Я знаю белену — ее стручки, похожие на кувшинчики, крохотные семена цвета пшеницы. Когда я была маленькой, мать показала мне растение, лежащее у нее в горсти. «Отвара из его листьев достаточно, чтобы человек захворал, — объяснила она. — Самая сила в семенах. Дюжина семян — и дух возносится в Другой мир. Больше дюжины — и этот дух никогда не вернется».
Наклонив сосуд, матушка отсыпает несколько дюжин семян в ступку, растирает пестиком. Похолодев, я смотрю, как она стряхивает размолотые семена в серебряный кубок, наполняет его медовухой и возвращается к низкому столику, за которым Лис обычно сидит у огня. И все это время она спокойна, как плывущая в небе луна.
Лис возвращается с Охотником, и выражение лица сородича мне не нравится. Вздернутый подбородок, напряженные щеки — он словно с трудом сдерживает довольную ухмылку. Лис приказывает мужчинам усесться у очага. Отец опускается на почетное место по левую руку от Лиса, и друид сотрясается от утробного хохота, лживого, что вода в ладонях.
— Сюда! — ревет он, указывая на место справа от себя.
Усевшись, Лис кладет руку на поддон кубка, словно в любую минуту его пальцы могут скользнуть по стояну, поднять его и опрокинуть содержимое в рот. Я покусываю губу, гляжу на матушку — глаза у нее расширены, хотя она стоит на коленях под крестом Матери-Земли.
Лис откашливается.
— Охотник выдвинул серьезное обвинение против Кузнеца — обвинение в измене, — говорит он. — Сегодня вечером он выскажет это обвинение открыто и в присутствии четырех свидетелей. — Он подзывает нас: — Набожа, Хромуша, подойдите.
Когда мы неохотно приближаемся и садимся у очага, большой и указательный пальцы друида снова скользят по стояну кубка — вверх-вниз, вверх-вниз. «Выпей же мед!» — кричу я про себя.

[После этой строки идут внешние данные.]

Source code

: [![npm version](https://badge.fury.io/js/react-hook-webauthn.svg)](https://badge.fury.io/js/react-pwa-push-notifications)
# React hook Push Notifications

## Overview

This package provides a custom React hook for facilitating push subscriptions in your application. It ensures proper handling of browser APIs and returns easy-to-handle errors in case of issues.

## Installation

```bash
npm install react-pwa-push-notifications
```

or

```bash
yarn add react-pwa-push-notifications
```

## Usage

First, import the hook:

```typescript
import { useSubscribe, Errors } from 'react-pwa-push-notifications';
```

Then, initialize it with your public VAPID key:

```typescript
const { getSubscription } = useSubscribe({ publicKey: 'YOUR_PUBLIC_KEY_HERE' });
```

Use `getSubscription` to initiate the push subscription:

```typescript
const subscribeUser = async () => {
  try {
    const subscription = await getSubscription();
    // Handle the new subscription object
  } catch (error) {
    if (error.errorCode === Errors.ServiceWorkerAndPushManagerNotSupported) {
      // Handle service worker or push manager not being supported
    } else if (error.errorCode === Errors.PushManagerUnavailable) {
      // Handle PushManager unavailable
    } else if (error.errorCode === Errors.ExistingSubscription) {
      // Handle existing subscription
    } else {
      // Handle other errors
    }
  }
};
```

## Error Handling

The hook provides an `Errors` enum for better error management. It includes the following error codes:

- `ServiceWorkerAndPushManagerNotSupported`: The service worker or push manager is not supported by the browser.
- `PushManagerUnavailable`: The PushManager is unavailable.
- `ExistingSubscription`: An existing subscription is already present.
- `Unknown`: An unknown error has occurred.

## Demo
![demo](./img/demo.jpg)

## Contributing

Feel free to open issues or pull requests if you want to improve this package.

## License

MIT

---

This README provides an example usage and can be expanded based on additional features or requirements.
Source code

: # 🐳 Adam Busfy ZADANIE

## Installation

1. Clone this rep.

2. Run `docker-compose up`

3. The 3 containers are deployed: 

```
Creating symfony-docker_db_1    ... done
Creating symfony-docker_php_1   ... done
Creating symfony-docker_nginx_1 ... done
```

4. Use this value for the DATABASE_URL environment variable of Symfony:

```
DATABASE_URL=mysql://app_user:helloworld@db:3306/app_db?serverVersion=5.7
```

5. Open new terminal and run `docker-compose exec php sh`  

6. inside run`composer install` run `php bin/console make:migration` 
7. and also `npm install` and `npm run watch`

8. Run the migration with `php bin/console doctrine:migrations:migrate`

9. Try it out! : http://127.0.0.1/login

Лис указывает на Охотника и велит:
— Говори.
Тот низко кланяется, словно уступает чужой силе, словно не по своей воле выдает нас:
— Я видел колышки для палаток на рынке в Городище. Точно такие же, как у Кузнеца: странные колышки с широкой верхушкой, закругленной в глазок. Я поспрашивал, и меня заверили, что колышки римские.
— Колышки превосходные, — говорит отец. — Они уже прижились в племенах.
— Он водит дела с человеком по имени Везун. — Глаза Охотника перебегают с отца на Лиса. — А все знают, что этот человек поставляет товар для римской армии.
Отец отрицательно качает головой.
Охотник еще выше задирает подбородок:
— Тогда почему этот самый торговец сегодня приезжал на Черное озеро?
Складки на лице друида становятся глубже, но тут матушка выпаливает:
— Надёжа!
Все смотрят на нее.
— Того, кто приезжал сюда, зовут Надёжей. — Дрожащим голосом она продолжает: — Он из Бревенчатого Моста приезжал, чтобы рассказать о резне.
— И уехал, — подхватывает Охотник, — с намерением поведать Вождю о девчонке-провидице, предсказавшей эту резню.